Grinding stones contain direct data and information pertaining to the introduction of dietary carbohydrates into the modern humans’ diet. The history of our diet can be derived by analysing archaeological tools and use-related biogenic residues (U-RBR) prompting insightful information on how our diet have changed over the millennia. A multi-dimensional approach has been developed to recognize wear-traces and to characterize starch granules and to elucidate tools functionality. The heuristic of the research is timely in setting science-based archaeology at the frontiers of dietary habits complex interplay between starchy food and humans, the environmental constraints and the past exploitation of resources, bridging the chasm between humanities and STEMs. I will present few examples taken from the multiscale investigative approach I developed to analyse 105 grinding stones from ten MIS 3 sites across the Eurasia Steppe Belt (from Moldova, to the Don river suite, to the Altai Mountains) as part of a broad ongoing investigation. This unprecedented approach allows me to develop the concept of stone tools as bioarchives, searching for traces of human activity by means of wear-traces and the use-related biogenic residues (U-RBR) characterization.

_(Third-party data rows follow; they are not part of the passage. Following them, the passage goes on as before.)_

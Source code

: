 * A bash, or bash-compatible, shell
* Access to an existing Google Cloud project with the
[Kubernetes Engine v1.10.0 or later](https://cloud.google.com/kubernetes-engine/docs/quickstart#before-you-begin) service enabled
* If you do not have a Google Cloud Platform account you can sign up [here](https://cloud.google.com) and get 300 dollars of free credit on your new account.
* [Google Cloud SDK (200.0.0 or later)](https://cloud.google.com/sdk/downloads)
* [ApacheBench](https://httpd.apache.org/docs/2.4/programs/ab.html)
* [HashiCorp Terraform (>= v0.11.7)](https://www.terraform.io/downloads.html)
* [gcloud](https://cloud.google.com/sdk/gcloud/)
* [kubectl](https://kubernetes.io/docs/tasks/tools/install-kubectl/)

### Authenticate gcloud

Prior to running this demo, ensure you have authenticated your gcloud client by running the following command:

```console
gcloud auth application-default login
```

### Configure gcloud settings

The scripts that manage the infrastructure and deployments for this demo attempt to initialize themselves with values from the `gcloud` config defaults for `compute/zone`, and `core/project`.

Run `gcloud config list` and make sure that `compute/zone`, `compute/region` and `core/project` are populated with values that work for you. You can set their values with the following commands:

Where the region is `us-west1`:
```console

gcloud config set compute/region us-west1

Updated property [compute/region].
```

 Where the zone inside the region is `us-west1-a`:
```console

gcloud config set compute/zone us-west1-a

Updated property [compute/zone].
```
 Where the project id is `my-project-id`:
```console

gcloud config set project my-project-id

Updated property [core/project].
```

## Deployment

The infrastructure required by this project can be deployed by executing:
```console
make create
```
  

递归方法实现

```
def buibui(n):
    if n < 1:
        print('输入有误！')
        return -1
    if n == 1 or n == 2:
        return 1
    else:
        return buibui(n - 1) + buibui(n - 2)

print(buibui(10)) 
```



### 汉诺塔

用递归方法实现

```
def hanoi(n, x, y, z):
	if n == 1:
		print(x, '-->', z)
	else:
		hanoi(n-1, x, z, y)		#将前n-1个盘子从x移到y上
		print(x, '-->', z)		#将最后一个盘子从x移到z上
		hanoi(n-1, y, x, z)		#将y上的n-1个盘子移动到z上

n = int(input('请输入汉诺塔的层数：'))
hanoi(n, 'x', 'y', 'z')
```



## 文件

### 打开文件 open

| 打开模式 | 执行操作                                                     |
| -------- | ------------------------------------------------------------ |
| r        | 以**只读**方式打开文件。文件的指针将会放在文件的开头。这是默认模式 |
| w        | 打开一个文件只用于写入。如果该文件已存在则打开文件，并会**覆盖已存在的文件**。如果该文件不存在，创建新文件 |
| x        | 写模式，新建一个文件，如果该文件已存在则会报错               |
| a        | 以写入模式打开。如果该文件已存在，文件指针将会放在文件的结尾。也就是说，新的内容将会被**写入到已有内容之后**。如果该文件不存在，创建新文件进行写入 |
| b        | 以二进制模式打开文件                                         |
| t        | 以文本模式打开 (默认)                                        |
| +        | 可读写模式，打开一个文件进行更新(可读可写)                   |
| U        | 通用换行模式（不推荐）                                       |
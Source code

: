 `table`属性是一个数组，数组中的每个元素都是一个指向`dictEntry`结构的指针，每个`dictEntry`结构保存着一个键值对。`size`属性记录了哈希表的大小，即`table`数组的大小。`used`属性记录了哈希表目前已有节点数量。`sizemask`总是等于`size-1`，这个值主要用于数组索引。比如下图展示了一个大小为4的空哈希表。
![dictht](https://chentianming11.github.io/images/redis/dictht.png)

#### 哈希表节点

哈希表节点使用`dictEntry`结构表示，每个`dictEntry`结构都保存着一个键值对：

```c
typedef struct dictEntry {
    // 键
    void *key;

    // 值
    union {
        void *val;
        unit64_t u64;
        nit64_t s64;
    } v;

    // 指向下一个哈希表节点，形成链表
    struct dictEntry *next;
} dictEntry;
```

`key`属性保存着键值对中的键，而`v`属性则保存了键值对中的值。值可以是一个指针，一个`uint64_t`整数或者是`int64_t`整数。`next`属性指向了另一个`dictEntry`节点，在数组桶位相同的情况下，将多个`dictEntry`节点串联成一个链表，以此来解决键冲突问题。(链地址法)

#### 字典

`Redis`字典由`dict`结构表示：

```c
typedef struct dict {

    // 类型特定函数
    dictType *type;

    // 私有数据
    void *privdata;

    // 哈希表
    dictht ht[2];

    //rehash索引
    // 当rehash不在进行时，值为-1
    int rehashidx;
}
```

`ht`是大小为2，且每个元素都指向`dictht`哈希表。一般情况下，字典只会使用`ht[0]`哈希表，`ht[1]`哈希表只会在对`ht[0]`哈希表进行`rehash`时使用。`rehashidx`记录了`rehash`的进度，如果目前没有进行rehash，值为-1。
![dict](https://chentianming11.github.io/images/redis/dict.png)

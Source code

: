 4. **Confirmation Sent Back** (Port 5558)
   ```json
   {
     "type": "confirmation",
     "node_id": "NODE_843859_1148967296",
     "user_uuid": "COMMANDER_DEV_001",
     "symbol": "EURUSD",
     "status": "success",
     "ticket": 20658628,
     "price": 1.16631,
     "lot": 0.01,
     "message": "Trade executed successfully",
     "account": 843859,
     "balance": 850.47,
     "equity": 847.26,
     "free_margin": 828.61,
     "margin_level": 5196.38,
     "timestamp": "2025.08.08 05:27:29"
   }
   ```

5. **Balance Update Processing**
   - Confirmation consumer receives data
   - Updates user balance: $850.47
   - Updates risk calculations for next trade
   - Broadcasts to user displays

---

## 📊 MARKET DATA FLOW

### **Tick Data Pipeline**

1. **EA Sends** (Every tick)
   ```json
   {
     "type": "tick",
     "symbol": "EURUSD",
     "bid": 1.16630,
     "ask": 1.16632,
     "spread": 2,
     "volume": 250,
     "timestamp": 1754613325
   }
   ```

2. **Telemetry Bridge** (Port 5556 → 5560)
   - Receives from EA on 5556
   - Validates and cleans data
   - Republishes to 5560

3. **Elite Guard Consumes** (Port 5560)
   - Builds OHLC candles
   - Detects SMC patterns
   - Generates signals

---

The heuristic underpinning this approach is timely in setting science-based archaeology at the frontiers of dietary habits complex interplay between starchy food and humans, the environmental constraints and the past exploitation of resources, bridging the chasm between Humanities and STEMs. Feuerbach stated, “We are what we eat”: my research is a nice match within “archaeology as anthropology” approach and suitable in delivering crucial information on the origins of present days gene-culture mismatch. It casts science-based answers to disentangle “Grand Challenges” across vital themes such as Health, Diet, and Environment, raising key information on human adaptations in the past yet contributing with its evolutionary perspective to the on-going conversation on Anthropocene.